→ **ASSIGNED TASK**
Two lines mark the range in the entries below: the one holding "exported-data.csv" and the one holding "systemem magazynowym ‘Webshop’.". Set down those two and all lines between them, exactly.
··· DATASET EXCERPTS ···
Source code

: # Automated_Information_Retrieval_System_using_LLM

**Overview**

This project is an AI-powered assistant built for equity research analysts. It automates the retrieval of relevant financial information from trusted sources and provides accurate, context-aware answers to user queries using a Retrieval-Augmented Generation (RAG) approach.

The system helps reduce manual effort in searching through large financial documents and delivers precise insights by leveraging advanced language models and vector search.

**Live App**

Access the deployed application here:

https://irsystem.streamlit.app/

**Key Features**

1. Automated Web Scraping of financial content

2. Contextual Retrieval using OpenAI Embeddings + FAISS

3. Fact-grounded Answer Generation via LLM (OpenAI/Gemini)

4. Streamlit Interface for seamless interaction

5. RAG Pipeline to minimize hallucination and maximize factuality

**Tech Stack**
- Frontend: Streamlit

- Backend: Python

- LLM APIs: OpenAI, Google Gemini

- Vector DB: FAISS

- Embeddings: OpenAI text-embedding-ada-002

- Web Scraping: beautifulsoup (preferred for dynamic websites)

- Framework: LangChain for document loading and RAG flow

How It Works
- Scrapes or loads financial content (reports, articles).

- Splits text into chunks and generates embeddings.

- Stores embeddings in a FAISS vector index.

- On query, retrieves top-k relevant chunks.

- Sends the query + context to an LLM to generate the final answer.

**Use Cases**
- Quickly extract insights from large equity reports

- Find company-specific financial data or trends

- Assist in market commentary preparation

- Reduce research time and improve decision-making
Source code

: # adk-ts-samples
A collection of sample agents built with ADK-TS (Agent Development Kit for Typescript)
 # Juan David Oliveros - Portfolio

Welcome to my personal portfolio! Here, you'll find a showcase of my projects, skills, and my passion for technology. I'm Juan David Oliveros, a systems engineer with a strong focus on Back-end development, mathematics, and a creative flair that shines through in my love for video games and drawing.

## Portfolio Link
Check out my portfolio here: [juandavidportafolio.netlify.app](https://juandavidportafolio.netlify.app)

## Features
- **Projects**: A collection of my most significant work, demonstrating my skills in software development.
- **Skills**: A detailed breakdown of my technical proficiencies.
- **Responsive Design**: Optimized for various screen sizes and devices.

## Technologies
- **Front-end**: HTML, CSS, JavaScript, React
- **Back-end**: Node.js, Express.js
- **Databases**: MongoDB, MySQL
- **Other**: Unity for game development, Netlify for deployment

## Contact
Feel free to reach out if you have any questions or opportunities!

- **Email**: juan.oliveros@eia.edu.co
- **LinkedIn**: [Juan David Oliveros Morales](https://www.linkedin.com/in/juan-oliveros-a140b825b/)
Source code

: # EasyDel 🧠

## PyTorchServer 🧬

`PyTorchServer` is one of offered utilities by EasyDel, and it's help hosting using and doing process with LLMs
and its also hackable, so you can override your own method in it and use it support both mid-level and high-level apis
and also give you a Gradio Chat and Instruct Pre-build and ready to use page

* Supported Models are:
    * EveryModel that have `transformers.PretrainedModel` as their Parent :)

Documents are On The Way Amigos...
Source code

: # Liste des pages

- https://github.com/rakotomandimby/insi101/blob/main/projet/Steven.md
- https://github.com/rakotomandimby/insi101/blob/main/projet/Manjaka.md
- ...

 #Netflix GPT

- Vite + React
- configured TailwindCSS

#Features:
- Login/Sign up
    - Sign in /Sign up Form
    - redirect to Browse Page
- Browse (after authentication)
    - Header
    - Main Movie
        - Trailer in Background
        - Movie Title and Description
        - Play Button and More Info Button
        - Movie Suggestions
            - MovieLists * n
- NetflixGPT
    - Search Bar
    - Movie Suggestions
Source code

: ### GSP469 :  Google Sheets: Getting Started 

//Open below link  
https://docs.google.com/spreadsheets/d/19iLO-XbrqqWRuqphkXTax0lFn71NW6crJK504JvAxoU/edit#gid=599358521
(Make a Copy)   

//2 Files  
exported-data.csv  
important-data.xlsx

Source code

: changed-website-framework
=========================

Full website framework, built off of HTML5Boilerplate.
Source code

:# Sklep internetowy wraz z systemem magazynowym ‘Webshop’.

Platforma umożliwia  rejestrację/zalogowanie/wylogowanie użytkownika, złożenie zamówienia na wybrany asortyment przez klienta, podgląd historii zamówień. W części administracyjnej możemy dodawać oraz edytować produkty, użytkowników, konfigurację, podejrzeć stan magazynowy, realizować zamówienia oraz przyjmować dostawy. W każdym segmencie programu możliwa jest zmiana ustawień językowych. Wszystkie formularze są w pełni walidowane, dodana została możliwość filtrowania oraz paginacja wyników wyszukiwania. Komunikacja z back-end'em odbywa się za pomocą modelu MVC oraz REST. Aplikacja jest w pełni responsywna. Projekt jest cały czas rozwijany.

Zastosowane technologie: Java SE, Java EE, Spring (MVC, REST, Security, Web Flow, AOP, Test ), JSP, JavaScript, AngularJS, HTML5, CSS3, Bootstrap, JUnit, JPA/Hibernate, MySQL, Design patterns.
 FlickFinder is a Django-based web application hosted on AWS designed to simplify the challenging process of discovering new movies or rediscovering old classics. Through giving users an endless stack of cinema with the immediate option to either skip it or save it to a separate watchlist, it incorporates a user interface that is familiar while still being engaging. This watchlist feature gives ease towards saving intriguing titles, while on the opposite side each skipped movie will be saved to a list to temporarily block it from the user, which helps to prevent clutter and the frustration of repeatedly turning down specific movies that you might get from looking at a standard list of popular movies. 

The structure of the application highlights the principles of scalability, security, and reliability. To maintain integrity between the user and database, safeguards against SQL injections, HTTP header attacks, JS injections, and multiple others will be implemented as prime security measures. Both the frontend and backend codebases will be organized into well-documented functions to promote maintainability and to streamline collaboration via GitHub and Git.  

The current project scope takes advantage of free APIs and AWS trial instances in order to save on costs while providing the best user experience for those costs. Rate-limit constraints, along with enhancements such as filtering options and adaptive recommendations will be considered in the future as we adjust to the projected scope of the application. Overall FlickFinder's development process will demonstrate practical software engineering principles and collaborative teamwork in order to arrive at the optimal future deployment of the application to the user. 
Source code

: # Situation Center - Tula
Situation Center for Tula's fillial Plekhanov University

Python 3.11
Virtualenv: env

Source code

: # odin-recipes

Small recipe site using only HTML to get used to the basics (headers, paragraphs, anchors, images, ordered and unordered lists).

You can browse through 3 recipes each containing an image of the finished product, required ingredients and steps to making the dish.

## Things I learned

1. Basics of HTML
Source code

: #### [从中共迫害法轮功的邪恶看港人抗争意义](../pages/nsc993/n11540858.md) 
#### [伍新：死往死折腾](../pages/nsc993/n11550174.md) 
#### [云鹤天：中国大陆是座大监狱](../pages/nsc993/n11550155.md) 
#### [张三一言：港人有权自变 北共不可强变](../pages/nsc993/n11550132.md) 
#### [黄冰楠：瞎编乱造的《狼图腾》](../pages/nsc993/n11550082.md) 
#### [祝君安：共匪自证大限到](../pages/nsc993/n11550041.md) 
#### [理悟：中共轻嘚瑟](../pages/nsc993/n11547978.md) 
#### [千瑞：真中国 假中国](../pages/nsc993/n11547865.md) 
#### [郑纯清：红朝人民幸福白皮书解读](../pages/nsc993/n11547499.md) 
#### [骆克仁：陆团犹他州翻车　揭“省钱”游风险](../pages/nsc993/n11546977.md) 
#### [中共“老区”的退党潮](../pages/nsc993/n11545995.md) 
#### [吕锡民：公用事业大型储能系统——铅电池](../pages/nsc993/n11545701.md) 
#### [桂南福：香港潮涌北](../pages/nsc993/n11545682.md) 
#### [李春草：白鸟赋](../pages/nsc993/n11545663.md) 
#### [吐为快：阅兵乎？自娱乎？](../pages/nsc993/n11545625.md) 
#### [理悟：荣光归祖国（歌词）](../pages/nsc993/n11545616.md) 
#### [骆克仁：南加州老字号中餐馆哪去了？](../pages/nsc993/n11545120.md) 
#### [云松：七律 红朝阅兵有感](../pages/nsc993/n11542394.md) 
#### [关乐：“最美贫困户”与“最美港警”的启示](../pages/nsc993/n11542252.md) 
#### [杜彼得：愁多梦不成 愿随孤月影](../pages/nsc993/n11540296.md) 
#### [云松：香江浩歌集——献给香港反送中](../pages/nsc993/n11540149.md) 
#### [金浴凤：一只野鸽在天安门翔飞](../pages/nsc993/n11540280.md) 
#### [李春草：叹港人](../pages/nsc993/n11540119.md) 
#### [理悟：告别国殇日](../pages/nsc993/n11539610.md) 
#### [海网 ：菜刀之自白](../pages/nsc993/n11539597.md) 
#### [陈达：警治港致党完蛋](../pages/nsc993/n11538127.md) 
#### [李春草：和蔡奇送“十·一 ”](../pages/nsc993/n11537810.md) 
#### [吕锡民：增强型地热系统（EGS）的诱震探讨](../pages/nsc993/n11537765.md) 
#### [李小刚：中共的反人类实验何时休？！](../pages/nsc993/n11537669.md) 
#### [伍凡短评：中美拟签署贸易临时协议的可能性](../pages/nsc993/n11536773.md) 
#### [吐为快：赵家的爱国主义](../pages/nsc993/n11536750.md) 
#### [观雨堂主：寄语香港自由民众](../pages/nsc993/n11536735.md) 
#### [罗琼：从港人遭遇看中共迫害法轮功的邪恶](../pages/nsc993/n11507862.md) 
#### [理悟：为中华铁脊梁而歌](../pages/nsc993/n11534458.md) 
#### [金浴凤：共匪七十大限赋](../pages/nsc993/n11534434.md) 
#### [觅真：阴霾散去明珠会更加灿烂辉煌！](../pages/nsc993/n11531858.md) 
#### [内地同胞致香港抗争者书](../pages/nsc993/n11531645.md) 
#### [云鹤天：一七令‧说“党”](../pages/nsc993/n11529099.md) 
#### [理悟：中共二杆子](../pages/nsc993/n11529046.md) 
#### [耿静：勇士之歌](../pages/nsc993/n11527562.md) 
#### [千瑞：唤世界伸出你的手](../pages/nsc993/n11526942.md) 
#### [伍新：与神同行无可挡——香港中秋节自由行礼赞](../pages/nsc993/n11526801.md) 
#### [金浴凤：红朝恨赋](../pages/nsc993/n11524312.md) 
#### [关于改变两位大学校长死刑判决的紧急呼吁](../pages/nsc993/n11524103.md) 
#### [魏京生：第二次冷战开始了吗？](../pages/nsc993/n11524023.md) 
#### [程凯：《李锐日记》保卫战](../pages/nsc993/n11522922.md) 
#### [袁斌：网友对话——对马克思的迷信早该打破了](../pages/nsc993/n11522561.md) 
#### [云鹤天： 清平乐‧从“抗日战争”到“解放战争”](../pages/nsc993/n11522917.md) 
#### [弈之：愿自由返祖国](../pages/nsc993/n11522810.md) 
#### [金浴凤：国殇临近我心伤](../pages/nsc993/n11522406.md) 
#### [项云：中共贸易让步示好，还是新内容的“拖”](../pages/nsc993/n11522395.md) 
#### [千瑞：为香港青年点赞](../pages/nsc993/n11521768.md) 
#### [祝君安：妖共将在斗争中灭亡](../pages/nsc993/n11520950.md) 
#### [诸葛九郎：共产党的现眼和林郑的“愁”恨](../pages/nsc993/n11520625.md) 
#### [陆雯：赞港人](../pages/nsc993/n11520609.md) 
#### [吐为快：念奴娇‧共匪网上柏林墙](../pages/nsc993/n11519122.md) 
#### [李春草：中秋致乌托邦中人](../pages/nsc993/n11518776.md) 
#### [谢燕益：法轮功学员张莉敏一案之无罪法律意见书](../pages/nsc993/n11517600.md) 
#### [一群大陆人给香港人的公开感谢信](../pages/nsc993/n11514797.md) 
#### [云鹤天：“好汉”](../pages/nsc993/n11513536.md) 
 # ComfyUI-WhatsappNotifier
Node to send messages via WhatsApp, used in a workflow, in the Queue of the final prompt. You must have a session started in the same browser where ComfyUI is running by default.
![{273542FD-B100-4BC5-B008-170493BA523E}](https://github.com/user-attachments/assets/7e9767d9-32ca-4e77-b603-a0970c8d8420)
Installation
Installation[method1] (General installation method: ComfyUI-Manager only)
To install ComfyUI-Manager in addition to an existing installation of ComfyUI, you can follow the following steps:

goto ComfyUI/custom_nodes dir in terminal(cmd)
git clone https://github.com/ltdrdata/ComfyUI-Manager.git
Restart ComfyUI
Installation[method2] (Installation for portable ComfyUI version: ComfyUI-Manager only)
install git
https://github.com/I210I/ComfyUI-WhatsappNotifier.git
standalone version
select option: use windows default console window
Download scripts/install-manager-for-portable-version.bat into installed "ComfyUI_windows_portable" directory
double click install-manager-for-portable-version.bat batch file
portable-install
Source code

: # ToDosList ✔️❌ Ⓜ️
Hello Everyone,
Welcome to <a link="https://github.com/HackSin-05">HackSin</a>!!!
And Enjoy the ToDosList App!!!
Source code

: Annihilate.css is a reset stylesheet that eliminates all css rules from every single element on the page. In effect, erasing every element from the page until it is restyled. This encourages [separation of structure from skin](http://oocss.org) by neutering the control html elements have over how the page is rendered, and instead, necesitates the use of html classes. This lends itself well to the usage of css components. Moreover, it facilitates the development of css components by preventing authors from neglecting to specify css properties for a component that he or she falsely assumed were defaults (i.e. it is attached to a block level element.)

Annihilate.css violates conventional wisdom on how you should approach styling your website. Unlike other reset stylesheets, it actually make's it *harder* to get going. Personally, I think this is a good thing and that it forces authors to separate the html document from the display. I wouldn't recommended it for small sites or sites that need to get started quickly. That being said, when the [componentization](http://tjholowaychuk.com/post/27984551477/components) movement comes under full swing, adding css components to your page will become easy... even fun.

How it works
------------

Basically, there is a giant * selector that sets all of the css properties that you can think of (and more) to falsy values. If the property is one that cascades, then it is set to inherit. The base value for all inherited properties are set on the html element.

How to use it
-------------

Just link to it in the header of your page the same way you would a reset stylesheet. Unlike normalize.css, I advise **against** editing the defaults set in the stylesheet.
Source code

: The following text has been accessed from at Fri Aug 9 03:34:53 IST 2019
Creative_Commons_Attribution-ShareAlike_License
···
→ **SOLUTION FOR THIS PROBLEM**
exported-data.csv  
important-data.xlsx

Source code

: changed-website-framework
=========================

Full website framework, built off of HTML5Boilerplate.
Source code

:# Sklep internetowy wraz z systemem magazynowym ‘Webshop’.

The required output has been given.